There are 4 components of GDP. Which of these is likely to prove the most resilient going forward?
a) Investment growth - This is clearly under threat with rising interest rates and commodity price inflation threatening margins. Domestic savings rate is going to spiral down this year as govt fiscal deficit expands and capital flows are slowing down, so who will finance the investments? Stay away. When a train travelling at 150kmph breaks suddenly, the effects are not pleasant on the commuters.
b) Domestic Consumption growth - This should weather the storm better. Stay away from interest rate sensitives (automobiles). FMCG, telecom, media, retail might do better - but are stocks properly priced? Financials - there has to be a blowup somewhere as credit cycle turns. ICICI is my prime candidate for that . But at 550 - 1.3x P/BV - is the stock interesting? Remember that unlike the west, Indian banks raised significant capital last year, so they are much better capitalized.
c) Net Exports - Rupee is structurally weak. India runs a current account deficit (like USD) and needs capital inflows to support rupee (like USD). Rupee is weakening today (due to widening current account deficit and capital outflows) when RBI is increasing interest rates to battle inflation, and might weaken even more when RBI cuts interest rates 1-2-3 years out - when inflation comes under control, growth slows down and investors take time to rediscover their love for India. Of course a big variable will be oil price.
Problem is - customers are also slowing down. US, UK, Europe are having difficulties. Need to bet on exporters with significant leverage to rupee depreciation, high margins, proven business models. Basically tech.
Tech has huge BFSI exposure and has a potential demand side problem. There are going to be blowups in tech too. Need to wait for those days. Next big event here is Cognizant earnings and whether it cuts its 38% rev growth guidance in the next 2 weeks.
d) Govt Expenditure - Not the time to play govt expenditure growth stories, as fiscal deficit goes through the roof because of oil and fertilizer.
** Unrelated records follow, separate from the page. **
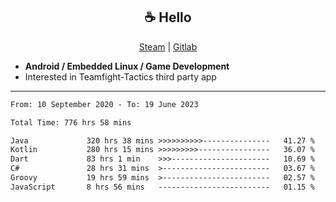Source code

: <h2 align="center"> ☕ Hello </h2>

<p align="center">
  <a href="https://steamcommunity.com/id/Niforances/">Steam</a> |
  <a href="https://gitlab.com/niforances">Gitlab</a>
</p>

 - **Android / Embedded Linux / Game Development**
 - Interested in Teamfight-Tactics third party app

------

<!--START_SECTION:waka-->

```txt
From: 10 September 2020 - To: 19 June 2023

Total Time: 776 hrs 58 mins

Java             320 hrs 38 mins >>>>>>>>>>---------------   41.27 %
Kotlin           280 hrs 15 mins >>>>>>>>>----------------   36.07 %
Dart             83 hrs 1 min    >>>----------------------   10.69 %
C#               28 hrs 31 mins  >------------------------   03.67 %
Groovy           19 hrs 59 mins  >------------------------   02.57 %
JavaScript       8 hrs 56 mins   -------------------------   01.15 %
```

<!--END_SECTION:waka-->
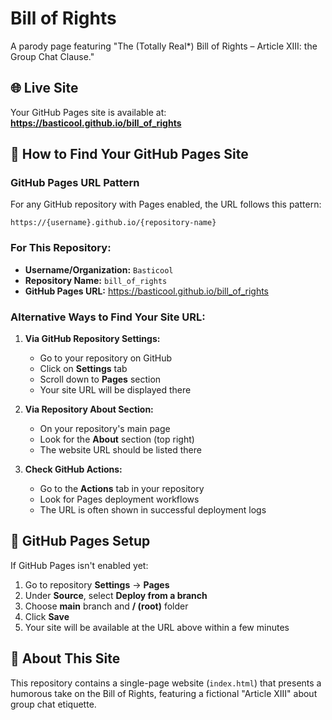 # Bill of Rights

A parody page featuring "The (Totally Real*) Bill of Rights – Article XIII: the Group Chat Clause."

## 🌐 Live Site

Your GitHub Pages site is available at:
**https://basticool.github.io/bill_of_rights**

## 📍 How to Find Your GitHub Pages Site

### GitHub Pages URL Pattern
For any GitHub repository with Pages enabled, the URL follows this pattern:
```
https://{username}.github.io/{repository-name}
```

### For This Repository:
- **Username/Organization:** `Basticool`
- **Repository Name:** `bill_of_rights`
- **GitHub Pages URL:** https://basticool.github.io/bill_of_rights

### Alternative Ways to Find Your Site URL:

1. **Via GitHub Repository Settings:**
   - Go to your repository on GitHub
   - Click on **Settings** tab
   - Scroll down to **Pages** section
   - Your site URL will be displayed there

2. **Via Repository About Section:**
   - On your repository's main page
   - Look for the **About** section (top right)
   - The website URL should be listed there

3. **Check GitHub Actions:**
   - Go to the **Actions** tab in your repository
   - Look for Pages deployment workflows
   - The URL is often shown in successful deployment logs

## 🚀 GitHub Pages Setup

If GitHub Pages isn't enabled yet:

1. Go to repository **Settings** → **Pages**
2. Under **Source**, select **Deploy from a branch**
3. Choose **main** branch and **/ (root)** folder
4. Click **Save**
5. Your site will be available at the URL above within a few minutes

## 📝 About This Site

This repository contains a single-page website (`index.html`) that presents a humorous take on the Bill of Rights, featuring a fictional "Article XIII" about group chat etiquette.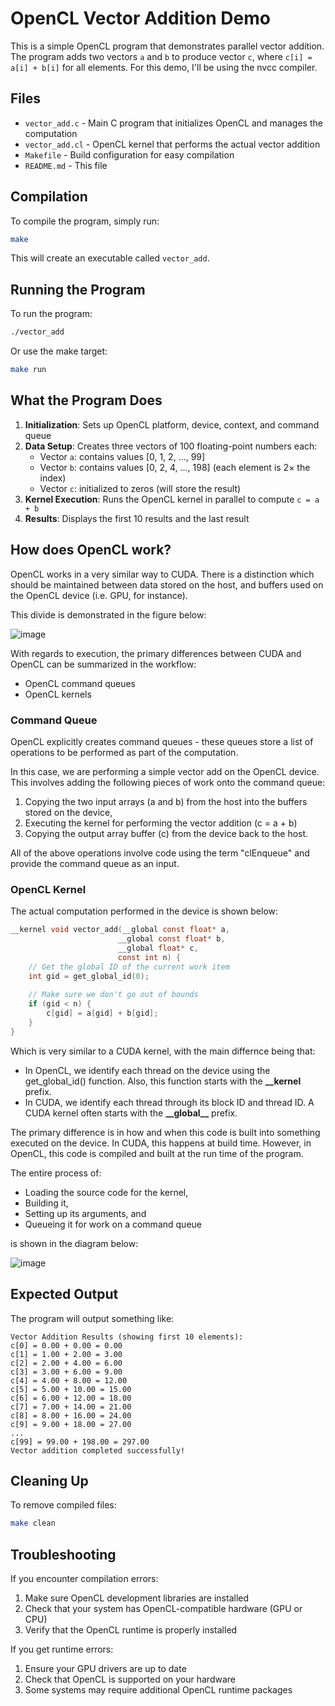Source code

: # OpenCL Vector Addition Demo

This is a simple OpenCL program that demonstrates parallel vector addition. The program adds two vectors `a` and `b` to produce vector `c`, where `c[i] = a[i] + b[i]` for all elements. For this demo, I'll be using the nvcc compiler.

## Files

- `vector_add.c` - Main C program that initializes OpenCL and manages the computation
- `vector_add.cl` - OpenCL kernel that performs the actual vector addition
- `Makefile` - Build configuration for easy compilation
- `README.md` - This file

## Compilation

To compile the program, simply run:
```bash
make
```

This will create an executable called `vector_add`.

## Running the Program

To run the program:
```bash
./vector_add
```

Or use the make target:
```bash
make run
```

## What the Program Does

1. **Initialization**: Sets up OpenCL platform, device, context, and command queue
2. **Data Setup**: Creates three vectors of 100 floating-point numbers each:
   - Vector `a`: contains values [0, 1, 2, ..., 99]
   - Vector `b`: contains values [0, 2, 4, ..., 198] (each element is 2× the index)
   - Vector `c`: initialized to zeros (will store the result)
3. **Kernel Execution**: Runs the OpenCL kernel in parallel to compute `c = a + b`
4. **Results**: Displays the first 10 results and the last result


## How does OpenCL work?

OpenCL works in a very similar way to CUDA. There is a distinction which should be maintained between
data stored on the host, and buffers used on the OpenCL device (i.e. GPU, for instance).



This divide is demonstrated in the figure below:

![image](./OpenCL_Memory.drawio.png)

With regards to execution, the primary differences between CUDA and OpenCL can be summarized in the workflow:

* OpenCL command queues
* OpenCL kernels

### Command Queue

OpenCL explicitly creates command queues - these queues store a list of operations to be performed as part of the computation.

In this case, we are performing a simple vector add on the OpenCL device. This involves adding the following pieces of work onto the command queue:

1) Copying the two input arrays (a and b) from the host into the buffers stored on the device,
2) Executing the kernel for performing the vector addition (c = a + b)
3) Copying the output array buffer (c) from the device back to the host.

All of the above operations involve code using the term "clEnqueue" and provide the command queue as an input.

### OpenCL Kernel

The actual computation performed in the device is shown below:

```c
__kernel void vector_add(__global const float* a,
                        __global const float* b,
                        __global float* c,
                        const int n) {
    // Get the global ID of the current work item
    int gid = get_global_id(0);
    
    // Make sure we don't go out of bounds
    if (gid < n) {
        c[gid] = a[gid] + b[gid];
    }
} 
```

Which is very similar to a CUDA kernel, with the main differnce being that:

* In OpenCL, we identify each thread on the device using the get_global_id() function. Also, this function starts with the **__kernel** prefix.
* In CUDA, we identify each thread through its block ID and thread ID. A CUDA kernel often starts with the **\_\_global\_\_** prefix.

The primary difference is in how and when this code is built into something executed on the device. In CUDA, this happens at build time. However, in OpenCL, this code is compiled and built at the run time of the program.

The entire process of:

* Loading the source code for the kernel,
* Building it,
* Setting up its arguments, and
* Queueing it for work on a command queue

is shown in the diagram below:

![image](./OpenCL_Kernel.drawio.png)

## Expected Output

The program will output something like:
```
Vector Addition Results (showing first 10 elements):
c[0] = 0.00 + 0.00 = 0.00
c[1] = 1.00 + 2.00 = 3.00
c[2] = 2.00 + 4.00 = 6.00
c[3] = 3.00 + 6.00 = 9.00
c[4] = 4.00 + 8.00 = 12.00
c[5] = 5.00 + 10.00 = 15.00
c[6] = 6.00 + 12.00 = 18.00
c[7] = 7.00 + 14.00 = 21.00
c[8] = 8.00 + 16.00 = 24.00
c[9] = 9.00 + 18.00 = 27.00
...
c[99] = 99.00 + 198.00 = 297.00
Vector addition completed successfully!
```

## Cleaning Up

To remove compiled files:
```bash
make clean
```

## Troubleshooting

If you encounter compilation errors:
1. Make sure OpenCL development libraries are installed
2. Check that your system has OpenCL-compatible hardware (GPU or CPU)
3. Verify that the OpenCL runtime is properly installed

If you get runtime errors:
1. Ensure your GPU drivers are up to date
2. Check that OpenCL is supported on your hardware
3. Some systems may require additional OpenCL runtime packages 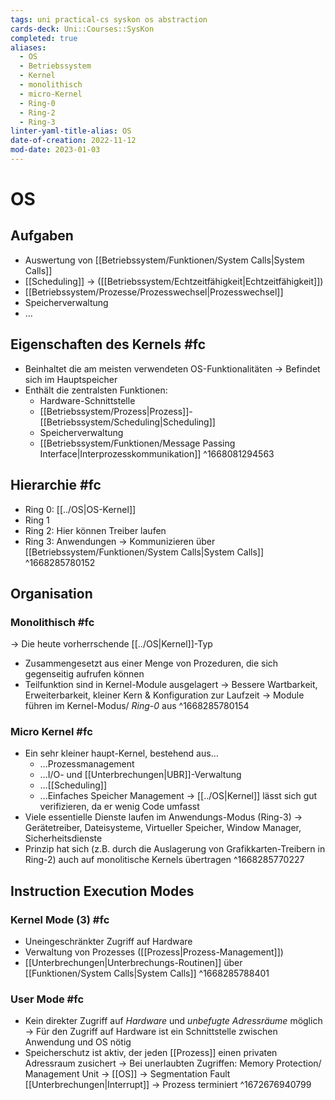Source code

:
 ```yaml
---
tags: uni practical-cs syskon os abstraction
cards-deck: Uni::Courses::SysKon
completed: true
aliases:
  - OS
  - Betriebssystem
  - Kernel
  - monolithisch
  - micro-Kernel
  - Ring-0
  - Ring-2
  - Ring-3
linter-yaml-title-alias: OS
date-of-creation: 2022-11-12
mod-date: 2023-01-03
---
```


# OS

## Aufgaben
- Auswertung von [[Betriebssystem/Funktionen/System Calls|System Calls]]
- [[Scheduling]]
	→ ([[Betriebssystem/Echtzeitfähigkeit|Echtzeitfähigkeit]])
- [[Betriebssystem/Prozesse/Prozesswechsel|Prozesswechsel]]
- Speicherverwaltung
- …

## Eigenschaften des Kernels #fc
- Beinhaltet die am meisten verwendeten OS-Funktionalitäten
	→ Befindet sich im Hauptspeicher
- Enthält die zentralsten Funktionen:
	- Hardware-Schnittstelle
	- [[Betriebssystem/Prozess|Prozess]]-[[Betriebssystem/Scheduling|Scheduling]]
	- Speicherverwaltung
	- [[Betriebssystem/Funktionen/Message Passing Interface|Interprozesskommunikation]]
^1668081294563

## Hierarchie #fc
- Ring 0: [[../OS|OS-Kernel]]
- Ring 1
- Ring 2: Hier können Treiber laufen
- Ring 3: Anwendungen
	→ Kommunizieren über [[Betriebssystem/Funktionen/System Calls|System Calls]]
^1668285780152

## Organisation

### Monolithisch #fc
→ Die heute vorherrschende [[../OS|Kernel]]-Typ
- Zusammengesetzt aus einer Menge von Prozeduren, die sich gegenseitig aufrufen können
- Teilfunktion sind in Kernel-Module ausgelagert
	→ Bessere Wartbarkeit, Erweiterbarkeit, kleiner Kern & Konfiguration zur Laufzeit
	→ Module führen im Kernel-Modus/ *Ring-0* aus
^1668285780154

### Micro Kernel #fc
- Ein sehr kleiner haupt-Kernel, bestehend aus…
	- …Prozessmanagement
	- …I/O- und [[Unterbrechungen|UBR]]-Verwaltung
	- …[[Scheduling]]
	- …Einfaches Speicher Management
→ [[../OS|Kernel]] lässt sich gut verifizieren, da er wenig Code umfasst
- Viele essentielle Dienste laufen im Anwendungs-Modus (Ring-3)
	→ Gerätetreiber, Dateisysteme, Virtueller Speicher, Window Manager, Sicherheitsdienste
- Prinzip hat sich (z.B. durch die Auslagerung von Grafikkarten-Treibern in Ring-2) auch auf monolitische Kernels übertragen
^1668285770227

## Instruction Execution Modes

### Kernel Mode (3) #fc
- Uneingeschränkter Zugriff auf Hardware
- Verwaltung von Prozesses ([[Prozess|Prozess-Management]])
- [[Unterbrechungen|Unterbrechungs-Routinen]] über [[Funktionen/System Calls|System Calls]]
^1668285788401

### User Mode #fc
- Kein direkter Zugriff auf *Hardware* und *unbefugte Adressräume* möglich
	→ Für den Zugriff auf Hardware ist ein Schnittstelle zwischen Anwendung und OS nötig
- Speicherschutz ist aktiv, der jeden [[Prozess]] einen privaten Adressraum zusichert
	→ Bei unerlaubten Zugriffen:
	Memory Protection/ Management Unit $\to$ [[OS]] $\to$ Segmentation Fault [[Unterbrechungen|Interrupt]] $\to$ Prozess terminiert
^1672676940799
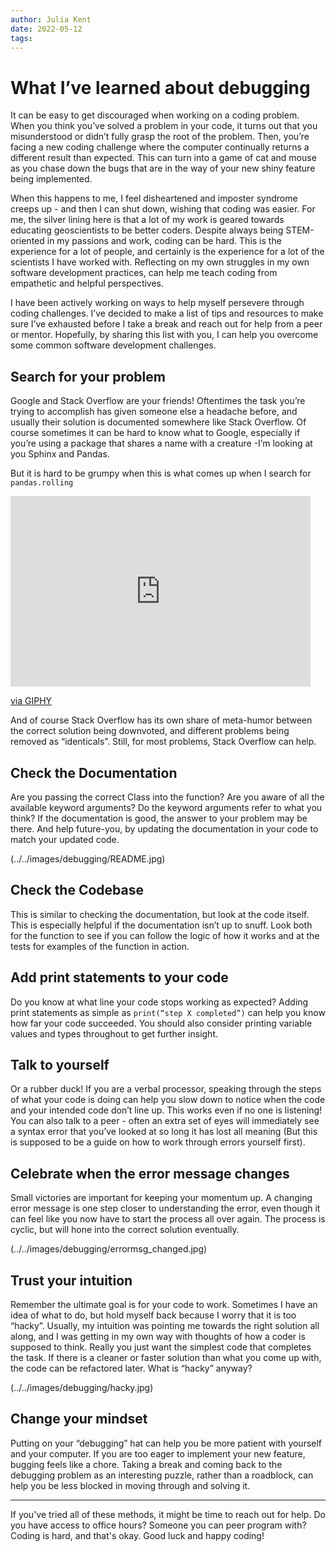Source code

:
 ```yaml
---
author: Julia Kent
date: 2022-05-12
tags:
---
```


# What I’ve learned about debugging

It can be easy to get discouraged when working on a coding problem. When you think you’ve solved a problem in your code, it turns out that you misunderstood or didn’t fully grasp the root of the problem. Then, you’re facing a new coding challenge where the computer continually returns a different result than expected. This can turn into a game of cat and mouse as you chase down the bugs that are in the way of your new shiny feature being implemented.

When this happens to me, I feel disheartened and imposter syndrome creeps up - and then I can shut down, wishing that coding was easier. For me, the silver lining here is that a lot of my work is geared towards educating geoscientists to be better coders. Despite always being STEM-oriented in my passions and work, coding can be hard. This is the experience for a lot of people, and certainly is the experience for a lot of the scientists I have worked with. Reflecting on my own struggles in my own software development practices, can help me teach coding from empathetic and helpful perspectives.

I have been actively working on ways to help myself persevere through coding challenges. I’ve decided to make a list of tips and resources to make sure I’ve exhausted before I take a break and reach out for help from a peer or mentor. Hopefully, by sharing this list with you, I can help you overcome some common software development challenges.

## Search for your problem

Google and Stack Overflow are your friends! Oftentimes the task you’re trying to accomplish has given someone else a headache before, and usually their solution is documented somewhere like Stack Overflow. Of course sometimes it can be hard to know what to Google, especially if you’re using a package that shares a name with a creature -I’m looking at you Sphinx and Pandas. 

But it is hard to be grumpy when this is what comes up when I search for `pandas.rolling`

<iframe src="https://giphy.com/embed/Wji7dIi2rW7fy" width="480" height="305" frameBorder="0" class="giphy-embed" allowFullScreen></iframe><p><a href="https://giphy.com/gifs/panda-roll-Wji7dIi2rW7fy">via GIPHY</a></p>

And of course Stack Overflow has its own share of meta-humor between the correct solution being downvoted, and different problems being removed as “identicals”. Still, for most problems, Stack Overflow can help.

## Check the Documentation

Are you passing the correct Class into the function? Are you aware of all the available keyword arguments? Do the keyword arguments refer to what you think? If the documentation is good, the answer to your problem may be there. And help future-you, by updating the documentation in your code to match your updated code.

(../../images/debugging/README.jpg)

## Check the Codebase

This is similar to checking the documentation, but look at the code itself. This is especially helpful if the documentation isn’t up to snuff. Look both for the function to see if you can follow the logic of how it works and at the tests for examples of the function in action.

## Add print statements to your code

Do you know at what line your code stops working as expected? Adding print statements as simple as `print(“step X completed”)` can help you know how far your code succeeded. You should also consider printing variable values and types throughout to get further insight. 

## Talk to yourself

Or a rubber duck! If you are a verbal processor, speaking through the steps of what your code is doing can help you slow down to notice when the code and your intended code don’t line up. This works even if no one is listening! You can also talk to a peer - often an extra set of eyes will immediately see a syntax error that you’ve looked at so long it has lost all meaning (But this is supposed to be a guide on how to work through errors yourself first).

## Celebrate when the error message changes

Small victories are important for keeping your momentum up. A changing error message is one step closer to understanding the error, even though it can feel like you now have to start the process all over again. The process is cyclic, but will hone into the correct solution eventually.

(../../images/debugging/errormsg_changed.jpg)

## Trust your intuition

Remember the ultimate goal is for your code to work. Sometimes I have an idea of what to do, but hold myself back because I worry that it is too “hacky”. Usually, my intuition was pointing me towards the right solution all along, and I was getting in my own way with thoughts of how a coder is supposed to think. Really you just want the simplest code that completes the task. If there is a cleaner or faster solution than what you come up with, the code can be refactored later. What is “hacky” anyway? 

(../../images/debugging/hacky.jpg)

## Change your mindset

Putting on your “debugging” hat can help you be more patient with yourself and your computer. If you are too eager to implement your new feature, bugging feels like a chore. Taking a break and coming back to the debugging problem as an interesting puzzle, rather than a roadblock, can help you be less blocked in moving through and solving it.

------------

If you've tried all of these methods, it might be time to reach out for help. Do you have access to office hours? Someone you can peer program with? Coding is hard, and that's okay. Good luck and happy coding!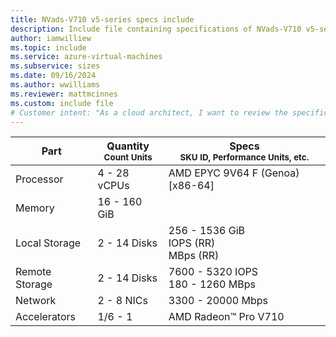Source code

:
 ```yaml
---
title: NVads-V710 v5-series specs include
description: Include file containing specifications of NVads-V710 v5-series VM sizes.
author: iamwilliew
ms.topic: include
ms.service: azure-virtual-machines
ms.subservice: sizes
ms.date: 09/16/2024
ms.author: wwilliams
ms.reviewer: mattmcinnes
ms.custom: include file
# Customer intent: "As a cloud architect, I want to review the specifications of NVads-V710 v5-series virtual machines, so that I can select the appropriate configuration for my application workloads."
---
```

| Part | Quantity <br><sup>Count Units | Specs <br><sup>SKU ID, Performance Units, etc.  |
|---|---|---|
| Processor      | 4 - 28 vCPUs       | AMD EPYC 9V64 F (Genoa) [x86-64]                               |
| Memory         | 16 - 160 GiB          |                                  |
| Local Storage  | 2 - 14 Disks           | 256 - 1536 GiB <br> IOPS (RR) <br> MBps (RR)                               |
| Remote Storage | 2 - 14 Disks    | 7600 - 5320 IOPS <br>180 - 1260 MBps   |
| Network        | 2 - 8 NICs          | 3300 - 20000 Mbps                          |
| Accelerators   | 1/6 - 1              |                AMD Radeon™ Pro V710                   |
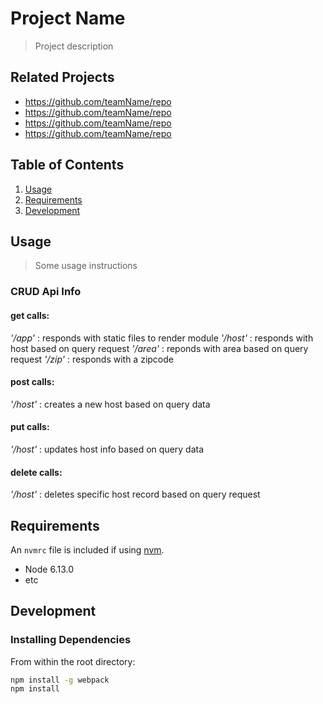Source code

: # Project Name

> Project description

## Related Projects

  - https://github.com/teamName/repo
  - https://github.com/teamName/repo
  - https://github.com/teamName/repo
  - https://github.com/teamName/repo

## Table of Contents

1. [Usage](#Usage)
1. [Requirements](#requirements)
1. [Development](#development)

## Usage

> Some usage instructions

### CRUD Api Info

  #### get calls:
  *'/app'* : responds with static files to render module
  *'/host'* : responds with host based on query request
  *'/area'* : reponds with area based on query request
  *'/zip'* : responds with a zipcode

  #### post calls:
  *'/host'* : creates a new host based on query data

  #### put calls:
  *'/host'* : updates host info based on query data

  #### delete calls:
  *'/host'* : deletes specific host record based on query request

## Requirements

An `nvmrc` file is included if using [nvm](https://github.com/creationix/nvm).

- Node 6.13.0
- etc

## Development

### Installing Dependencies

From within the root directory:

```sh
npm install -g webpack
npm install
```

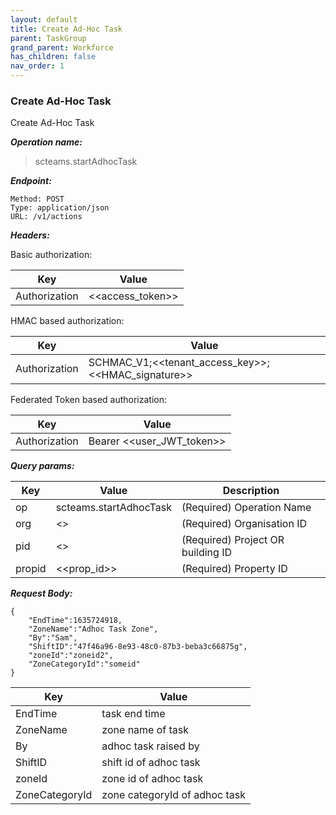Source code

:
 ```yaml
---
layout: default
title: Create Ad-Hoc Task
parent: TaskGroup
grand_parent: Workforce
has_children: false
nav_order: 1
---
```



### Create Ad-Hoc Task

Create Ad-Hoc Task

***Operation name:***

> scteams.startAdhocTask

***Endpoint:***

```
Method: POST
Type: application/json
URL: /v1/actions
```

***Headers:***

Basic authorization:

|Key|Value|
|---|---|
|Authorization|<<access_token>>|


HMAC based authorization:

|Key|Value|
|---|---|
|Authorization|SCHMAC_V1;<<tenant_access_key>>;<<HMAC_signature>>|

Federated Token based authorization:

|Key|Value|
|---|---|
|Authorization|Bearer <<user_JWT_token>>|

***Query params:***

| Key | Value | Description |
| --- | ------|-------------|
| op | scteams.startAdhocTask | (Required) Operation Name |
| org | <<org>> | (Required) Organisation ID |
| pid | <<pid>> | (Required) Project OR building ID |
| propid | <<prop_id>> | (Required) Property ID |


***Request Body:***

```
{
    "EndTime":1635724918,
    "ZoneName":"Adhoc Task Zone",
    "By":"Sam",
    "ShiftID":"47f46a96-8e93-48c0-87b3-beba3c66875g",
    "zoneId":"zoneid2",
    "ZoneCategoryId":"someid"
}
```

|Key|Value|
|---|---|
|EndTime|task end time|
|ZoneName|zone name of task|
|By|adhoc task raised by|
|ShiftID|shift id of adhoc task|
|zoneId|zone id of adhoc task|
|ZoneCategoryId|zone categoryId of adhoc task|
Also as a policy, I am never going to invest in any PSU from here on. I sold HPCL last week - a 4 year investment with -50% returns (excluding dividends), Bank of Baroda - 3 year investment with -10% returns (probably breakeven after dividends). Union Bank is the only one left and I will exit that soon enough. As govt fiscal deficit expands, it can do bizarre things to expropriate the profits of these companies.